Saturday 4 June 2016

Van Beuren Makes a Fable

When the cinema world gave up stoney silence for music and voices toward the end of the 1920s, New York City was left with three major cartoon studios—Fleischer, Van Beuren and Paul Terry.

The Van Beuren cartoons get denigrated in many quarters. Let’s face it. The Fleischer shorts of the early ‘30s were better drawn and better gagged. But it wasn’t as if Van Beuren cheaped out like Terry, who didn’t want to pay for music rights or outside characters and, I suspect, would have continued churning out silent black-and-white shorts if he could have gotten away with it. Van Beuren did none of those things. It spent money getting the rights to the number one radio show, Amos ‘n’ Andy, as well Otto Soglow’s comic strip character the Little King (and, later, the Toonerville Trolley and Felix the Cat). The studio paid for popular tunes and Technicolor. Despite that, not only did the Terry plant outlive Van Beuren by more than three decades, it grabbed top Van Beuren animators who were left without a studio in early 1936.

However, no one expected any of that in 1930 when Exhibitors Herald World published a feature story on the making of Van Beuren cartoons. We reprint the article (from Feb. 22) below. At the time, Van Beuren’s shorts—which included Grantland Rice Sportlights, Talking Topics of the Day and Song Sketches in addition to the Fables—were distributed in the U.S. by Pathé. The photos accompanied the article; it’s a shame better prints aren’t available.

Tower of Babel was Mere Tombstone Compared to Animators’ Shop
Introduction of Sound Doubles Cost and Labor, and Triples Tax on Nerves of Sound Cartoonists — But Ain’t We Got Fun!
By DOUGLAS FOX

NEW YORK, Feb. 18.— "Give us a good pansy step, Jack."
The musical gag man swung into action, minced his feet around and waggled his posterior. He finished in a sort of pirouette
“THAT ends on six,” he said. "Get the pose?"
"Yeah."
The animator bent over his tracing paper, his pencil flew. It took him a few seconds to sketch the action. Complete, it portrayed a hippopotamus, a female of the species, indulging in a lively, if undignified dance.
Over Their Drawing Boards
Three or four other men, music and roughs in front of them, were bending over their drawing boards in other parts of the room. They paid no attention to the dancer.
And that, perhaps, will be the picture that presents itself should you happen to visit the home of Van Beuren's sound cartoons. Animators, fill-in men, a musical gag man; in the next room a photographer steadily disposing of the material accumulating on his desk.
Animators. . . . Lively people, you'd suppose; just regular cutups. But no, not these fellows. Not often, anyway. Occasionally, if Jack Ward does a particularly funny step you may see a gleam in the eyes of these men who are paid to be humorous on paper. Otherwise it's all solemnity.
Music Doubles Cost and Work
It's the introduction of music which has caused the change, almost doubled the cost and labor of making animated cartoons.
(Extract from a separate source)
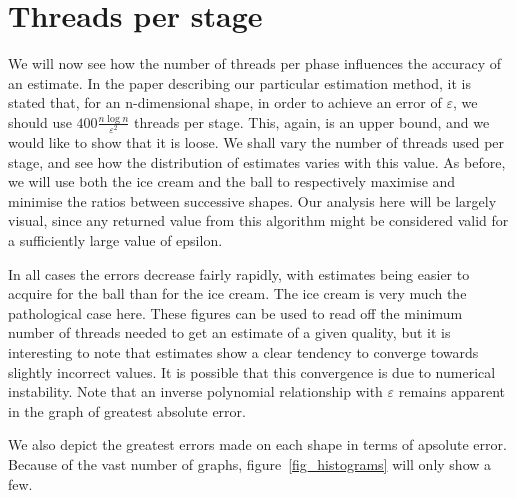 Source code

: \section{Threads per stage}\label{sec_error}

We will now see how the number of threads per phase influences the accuracy of an estimate. In the paper describing our particular estimation method, it is stated that, for an n-dimensional shape, in order to achieve an error of $\varepsilon$, we should use $400\frac{n\log n}{\varepsilon^2}$ threads per stage. This, again, is an upper bound, and we would like to show that it is loose. We shall vary the number of threads used per stage, and see how the distribution of estimates varies with this value. As before, we will use both the ice cream and the ball to respectively maximise and minimise the ratios between successive shapes. Our analysis here will be largely visual, since any returned value from this algorithm might be considered valid for a sufficiently large value of epsilon.

In all cases the errors decrease fairly rapidly, with estimates being easier to acquire for the ball than for the ice cream. The ice cream is very much the pathological case here. These figures can be used to read off the minimum number of threads needed to get an estimate of a given quality, but it is interesting to note that estimates show a clear tendency to converge towards slightly incorrect values. It is possible that this convergence is due to numerical instability. Note that an inverse polynomial relationship with $\varepsilon$ remains apparent in the graph of greatest absolute error.

We also depict the greatest errors made on each shape in terms of apsolute error. Because of the vast number of graphs, figure~\ref{fig_histograms} will only show a few.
The action now has to fit the music, everything is done in beats and the master mind who can piece together the odds and ends of the jigsaw puzzle becomes a pretty well paid executive. And this fellow is the musical gag man, a chap they wouldn't have had any use for ten or eleven months ago.
The production of synchronized cartoons is a long and laborious business. But, according to these that do the job, it seldom if ever becomes tiresome. One week they fill monkeys with delirious aspirations in regard to the lady hippopotami who go scampering through the picture; a few days later they'll be drawing impossible animals performing impossible antics in an equally impossible arctic region. There is always change. They never come up against the same problems twice for the simple reason that they never repeat themselves.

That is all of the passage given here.